Most known animal and plant extinctions have occurred on islands, and most known continental extinctions have been among freshwater organisms (most of these being river-endemic molluscs and lake-endemic fishes). From the incomplete information available on the timing of extinction, it appears that the extinction rate (in molluscs, birds and mammals) has risen overall since about 1600 AD to near the middle of the past century (i.e. 1930-1960) and declined thereafter. The apparent decline after mid-century is probably caused in part by the time lag inherent in recording extinction, and in part by the conservation measures that many countries have taken during the latter half of the 20th century.

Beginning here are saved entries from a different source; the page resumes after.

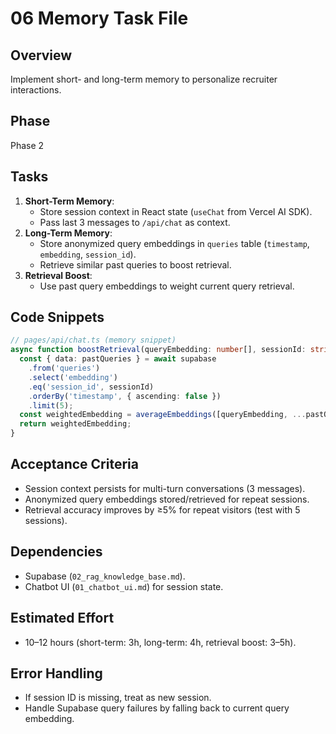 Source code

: # 06 Memory Task File

## Overview
Implement short- and long-term memory to personalize recruiter interactions.

## Phase
Phase 2

## Tasks
1. **Short-Term Memory**:
   - Store session context in React state (`useChat` from Vercel AI SDK).
   - Pass last 3 messages to `/api/chat` as context.
2. **Long-Term Memory**:
   - Store anonymized query embeddings in `queries` table (`timestamp`, `embedding`, `session_id`).
   - Retrieve similar past queries to boost retrieval.
3. **Retrieval Boost**:
   - Use past query embeddings to weight current query retrieval.

## Code Snippets
```ts
// pages/api/chat.ts (memory snippet)
async function boostRetrieval(queryEmbedding: number[], sessionId: string) {
  const { data: pastQueries } = await supabase
    .from('queries')
    .select('embedding')
    .eq('session_id', sessionId)
    .orderBy('timestamp', { ascending: false })
    .limit(5);
  const weightedEmbedding = averageEmbeddings([queryEmbedding, ...pastQueries.map(q => q.embedding)]);
  return weightedEmbedding;
}
```

## Acceptance Criteria
- Session context persists for multi-turn conversations (3 messages).
- Anonymized query embeddings stored/retrieved for repeat sessions.
- Retrieval accuracy improves by ≥5% for repeat visitors (test with 5 sessions).

## Dependencies
- Supabase (`02_rag_knowledge_base.md`).
- Chatbot UI (`01_chatbot_ui.md`) for session state.

## Estimated Effort
- 10–12 hours (short-term: 3h, long-term: 4h, retrieval boost: 3–5h).

## Error Handling
- If session ID is missing, treat as new session.
- Handle Supabase query failures by falling back to current query embedding.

It could also be due to the fact that extinction-prone species in the well-known groups (birds and mammals) have now been lost.
Threatened species
Various national and international programmes have developed methods to assess the relative severity of risks faced by living species, and to label species with an indicative category name. Conservation activities can then be prioritised on the basis of relative risk, taking account of other relevant factors, such as feasibility, cost and benefits, as appropriate. The system developed by IUCN-The World Conservation Union and collaborators in conjunction with its Red Data Book and Red List programme provides a standard at the global level.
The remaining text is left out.